- Former agricultural college was WA’s 1st WWII purpose-built internment camp
Western Australia’s first purpose-built internment camp for World War ll enemy aliens, which later became an agricultural college, has been State Heritage listed.
State Heritage Office Acting Executive Director Harriet Wyatt said the former Harvey Agricultural College site has had many roles over the years.
Mrs Wyatt said its most poignant role was as an internment camp for up to 800 mostly Italian internees, including Australian-born and naturalised Italians, who were perceived as a threat to Australia under Commonwealth Government policy during World War ll.
“By June 1940, nearly 15 per cent of Italians and a third of Germans and Austrians living in Australia were interned.

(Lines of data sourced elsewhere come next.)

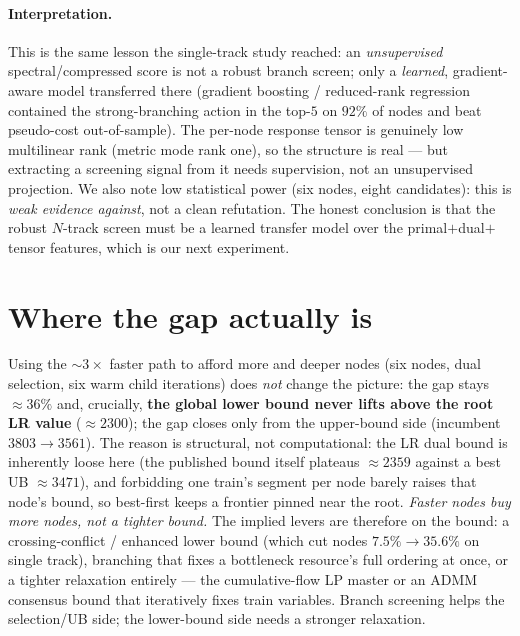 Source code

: \documentclass[11pt]{article}
\begin{document}
\paragraph{Interpretation.} This is the same lesson the single-track study reached: an
\emph{unsupervised} spectral/compressed score is not a robust branch screen; only a
\emph{learned}, gradient-aware model transferred there (gradient boosting / reduced-rank
regression contained the strong-branching action in the top-$5$ on $92\%$ of nodes and beat
pseudo-cost out-of-sample). The per-node response tensor is genuinely low multilinear rank
(metric mode rank one), so the structure is real --- but extracting a screening signal from it
needs supervision, not an unsupervised projection. We also note low statistical power (six
nodes, eight candidates): this is \emph{weak evidence against}, not a clean refutation. The
honest conclusion is that the robust $N$-track screen must be a learned transfer model over the
primal$+$dual$+$tensor features, which is our next experiment.

\section{Where the gap actually is}\label{sec:gap}
Using the $\sim\!3\times$ faster path to afford more and deeper nodes (six nodes, dual
selection, six warm child iterations) does \emph{not} change the picture: the gap stays
$\approx\!36\%$ and, crucially, \textbf{the global lower bound never lifts above the root LR
value} ($\approx\!2300$); the gap closes only from the upper-bound side (incumbent
$3803\!\to\!3561$). The reason is structural, not computational: the LR dual bound is
inherently loose here (the published bound itself plateaus $\approx\!2359$ against a best UB
$\approx\!3471$), and forbidding one train's segment per node barely raises that node's bound,
so best-first keeps a frontier pinned near the root. \emph{Faster nodes buy more nodes, not a
tighter bound.} The implied levers are therefore on the bound: a crossing-conflict / enhanced
lower bound (which cut nodes $7.5\%\!\to\!35.6\%$ on single track), branching that fixes a
bottleneck resource's full ordering at once, or a tighter relaxation entirely --- the
cumulative-flow LP master or an ADMM consensus bound that iteratively fixes train variables.
Branch screening helps the selection/UB side; the lower-bound side needs a stronger
relaxation.
\end{document}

Queensland and Western Australians pursued this policy more rigorously than other states,” Mrs Wyatt said.
“Internment caused considerable resentment among Italians and caused hardship for the families of interned men,” Mrs Wyatt said. “Despite the resentment, the Harvey internment camp was remembered as being relatively comfortable with plenty of food, and internees could earn money to send home to support their families.”
The South Western Highway site contains a number of the original buildings and structures including the jail and a roadside shrine built by the Italians. The shrine is believed to be the only roadside memorial shrine of its kind in Australia and is now enclosed in a chapel.
The camp closed in 1942 after the discovery of a large stash of weapons, including knives, tomahawks and bullets. It has been claimed that a shortwave radio, used to disclose information to the enemy, was found within the shrine’s altar.
The site was then used by the 3rd Australian Corps Training School to train troops in combat skills. One of the remnants from this time is the rare prefabricated Bailey Bridge.
After the war, the Rural Training Centre was established to offer practical farming knowledge and training for returned servicemen and women to enable their return to the rural workforce.
Mrs Wyatt said the site is best remembered as the Harvey Agricultural College, which operated for 60 years from 1952 to 2012.
The college played a key role in developing the Harvey area into one of the State’s main orchard and dairy regions.
The site is now occupied by not-for-profit groups and areas of the site are also used as a venue and function centre.